= Goal of the exercise =
Among the records, find the lines that hold the string "subsection" and return them.

= Supplied material =
----
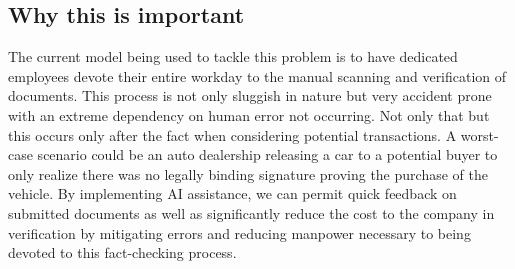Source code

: \documentclass[article, onecolumn, draftclsnofoot,10pt, compsoc]{IEEEtran}
\begin{document}
\subsection{Why this is important}
The current model being used to tackle this problem is to have dedicated employees devote their entire workday to the manual scanning and verification of documents. This process is not only sluggish in nature but very accident prone with an extreme dependency on human error not occurring. Not only that but this occurs only after the fact when considering potential transactions. A worst-case scenario could be an auto dealership releasing a car to a potential buyer to only realize there was no legally binding signature proving the purchase of the vehicle. By implementing AI assistance, we can permit quick feedback on submitted documents as well as significantly reduce the cost to the company in verification by mitigating errors and reducing manpower necessary to being devoted to this fact-checking process.
\end{document}
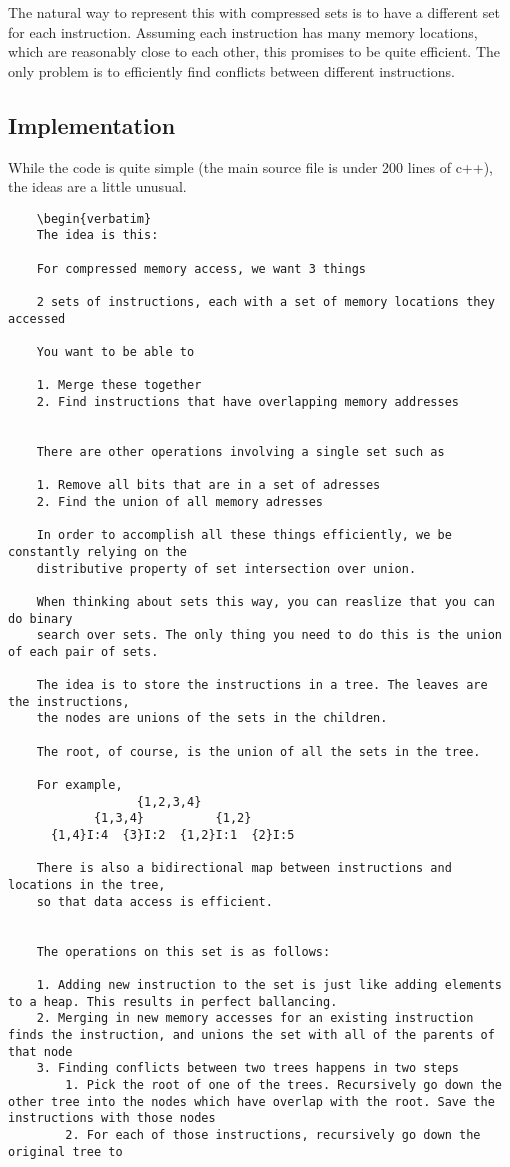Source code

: \documentclass[12pt,twoside]{reedthesis}
\begin{document}
		The natural way to represent this with compressed sets is to have a different set for each instruction. Assuming each instruction has many memory locations, which are reasonably close to each other, this promises to be quite efficient. The only problem is to efficiently find conflicts between different instructions.

		\subsection{Implementation}

		While the code is quite simple (the main source file is under 200 lines of c++), the ideas are a little unusual.

		\begin{verbatim}
    \begin{verbatim}
    The idea is this:

    For compressed memory access, we want 3 things

    2 sets of instructions, each with a set of memory locations they accessed

    You want to be able to

    1. Merge these together
    2. Find instructions that have overlapping memory addresses


    There are other operations involving a single set such as

    1. Remove all bits that are in a set of adresses
    2. Find the union of all memory adresses

    In order to accomplish all these things efficiently, we be constantly relying on the
    distributive property of set intersection over union.

    When thinking about sets this way, you can reaslize that you can do binary
    search over sets. The only thing you need to do this is the union of each pair of sets.

    The idea is to store the instructions in a tree. The leaves are the instructions,
    the nodes are unions of the sets in the children.

    The root, of course, is the union of all the sets in the tree.

    For example,
                  {1,2,3,4}
            {1,3,4}          {1,2}
      {1,4}I:4  {3}I:2  {1,2}I:1  {2}I:5

    There is also a bidirectional map between instructions and locations in the tree,
    so that data access is efficient.


    The operations on this set is as follows:

    1. Adding new instruction to the set is just like adding elements to a heap. This results in perfect ballancing.
    2. Merging in new memory accesses for an existing instruction finds the instruction, and unions the set with all of the parents of that node
    3. Finding conflicts between two trees happens in two steps
        1. Pick the root of one of the trees. Recursively go down the other tree into the nodes which have overlap with the root. Save the instructions with those nodes
        2. For each of those instructions, recursively go down the original tree to
    \end{verbatim}
	
\end{document}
----
= Answer box =
\subsection{Why this is important}
		\subsection{Implementation}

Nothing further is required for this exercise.